#### TASK DIRECTIONS:
Please retype all of the entries that follow, leaving the images out.

* * * *

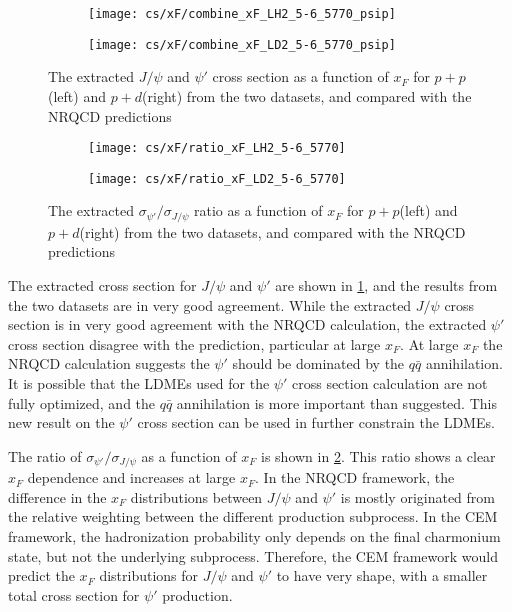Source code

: \documentclass[../main.tex]{subfiles}
\begin{document}
\begin{figure}[h!]
	\centering
	\begin{subfigure}{0.45\linewidth}
		\texttt{[image: cs/xF/combine\_xF\_LH2\_5-6\_5770\_psip]}
	\end{subfigure}
	\centering
	\begin{subfigure}{0.45\linewidth}
		\texttt{[image: cs/xF/combine\_xF\_LD2\_5-6\_5770\_psip]}
	\end{subfigure}
	\caption{The extracted $J/\psi$ and $\psi'$ cross section as a function of $x_F$ for $p+p$(left)
		and $p+d$(right) from the two datasets,	and compared with the NRQCD predictions}
	\label{fig:cs_xF_combined}
\end{figure}
\begin{figure}[h!]
	\centering
	\begin{subfigure}{0.45\linewidth}
		\texttt{[image: cs/xF/ratio\_xF\_LH2\_5-6\_5770]}
	\end{subfigure}
	\begin{subfigure}{0.45\linewidth}
		\texttt{[image: cs/xF/ratio\_xF\_LD2\_5-6\_5770]}
	\end{subfigure}
	\caption{The extracted  $\sigma_{\psi'}/\sigma_{J/\psi}$ ratio as a function of $x_F$ for $p+p$(left)
		and $p+d$(right) from the two datasets,	and compared with the NRQCD predictions}
	\label{fig:cs_xF_ratio}
\end{figure}

The extracted cross section for $J/\psi$ and $\psi'$ are shown in \cref{fig:cs_xF_combined}, and
the results from the two datasets are in very good agreement. While the extracted
$J/\psi$ cross section is in very good agreement with the NRQCD calculation, the extracted $\psi'$
cross section disagree with the prediction, particular at large $x_F$. At large $x_F$ the NRQCD
calculation suggests the $\psi'$ should be dominated by the $q\bar{q}$ annihilation.
It is possible that the LDMEs used  for the $\psi'$ cross section calculation are not fully optimized,
and the $q\bar{q}$ annihilation is more important than suggested. This new result on the $\psi'$
cross section can be used in further constrain the LDMEs. 

The ratio of $\sigma_{\psi'}/\sigma_{J/\psi}$ as a function of $x_F$ is shown in \cref{fig:cs_xF_ratio}.
This ratio shows a clear $x_F$ dependence and increases at large $x_F$. In the NRQCD framework,
 the difference in the $x_F$ distributions between $J/\psi$ and $\psi'$ is mostly originated 
from the relative weighting between the different production subprocess. 
In the CEM framework, the hadronization probability only depends on
the final charmonium state, but not the underlying subprocess. Therefore, the CEM framework would predict
the $x_F$ distributions for $J/\psi$ and $\psi'$ to have very shape, with a smaller total cross section
for $\psi'$ production.
\end{document}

* * * *

#### WRITTEN RESPONSE:
Source code

: \documentclass[../main.tex]{subfiles}
\begin{document}
\begin{figure}[h!]
	\centering
	\begin{subfigure}{0.45\linewidth}
		\texttt{[image: cs/xF/combine\_xF\_LH2\_5-6\_5770\_psip]}
	\end{subfigure}
	\centering
	\begin{subfigure}{0.45\linewidth}
		\texttt{[image: cs/xF/combine\_xF\_LD2\_5-6\_5770\_psip]}
	\end{subfigure}
	\caption{The extracted $J/\psi$ and $\psi'$ cross section as a function of $x_F$ for $p+p$(left)
		and $p+d$(right) from the two datasets,	and compared with the NRQCD predictions}
	\label{fig:cs_xF_combined}
\end{figure}
\begin{figure}[h!]
	\centering
	\begin{subfigure}{0.45\linewidth}
		\texttt{[image: cs/xF/ratio\_xF\_LH2\_5-6\_5770]}
	\end{subfigure}
	\begin{subfigure}{0.45\linewidth}
		\texttt{[image: cs/xF/ratio\_xF\_LD2\_5-6\_5770]}
	\end{subfigure}
	\caption{The extracted  $\sigma_{\psi'}/\sigma_{J/\psi}$ ratio as a function of $x_F$ for $p+p$(left)
		and $p+d$(right) from the two datasets,	and compared with the NRQCD predictions}
	\label{fig:cs_xF_ratio}
\end{figure}

The extracted cross section for $J/\psi$ and $\psi'$ are shown in \cref{fig:cs_xF_combined}, and
the results from the two datasets are in very good agreement. While the extracted
$J/\psi$ cross section is in very good agreement with the NRQCD calculation, the extracted $\psi'$
cross section disagree with the prediction, particular at large $x_F$. At large $x_F$ the NRQCD
calculation suggests the $\psi'$ should be dominated by the $q\bar{q}$ annihilation.
It is possible that the LDMEs used  for the $\psi'$ cross section calculation are not fully optimized,
and the $q\bar{q}$ annihilation is more important than suggested. This new result on the $\psi'$
cross section can be used in further constrain the LDMEs. 

The ratio of $\sigma_{\psi'}/\sigma_{J/\psi}$ as a function of $x_F$ is shown in \cref{fig:cs_xF_ratio}.
This ratio shows a clear $x_F$ dependence and increases at large $x_F$. In the NRQCD framework,
 the difference in the $x_F$ distributions between $J/\psi$ and $\psi'$ is mostly originated 
from the relative weighting between the different production subprocess. 
In the CEM framework, the hadronization probability only depends on
the final charmonium state, but not the underlying subprocess. Therefore, the CEM framework would predict
the $x_F$ distributions for $J/\psi$ and $\psi'$ to have very shape, with a smaller total cross section
for $\psi'$ production.
\end{document}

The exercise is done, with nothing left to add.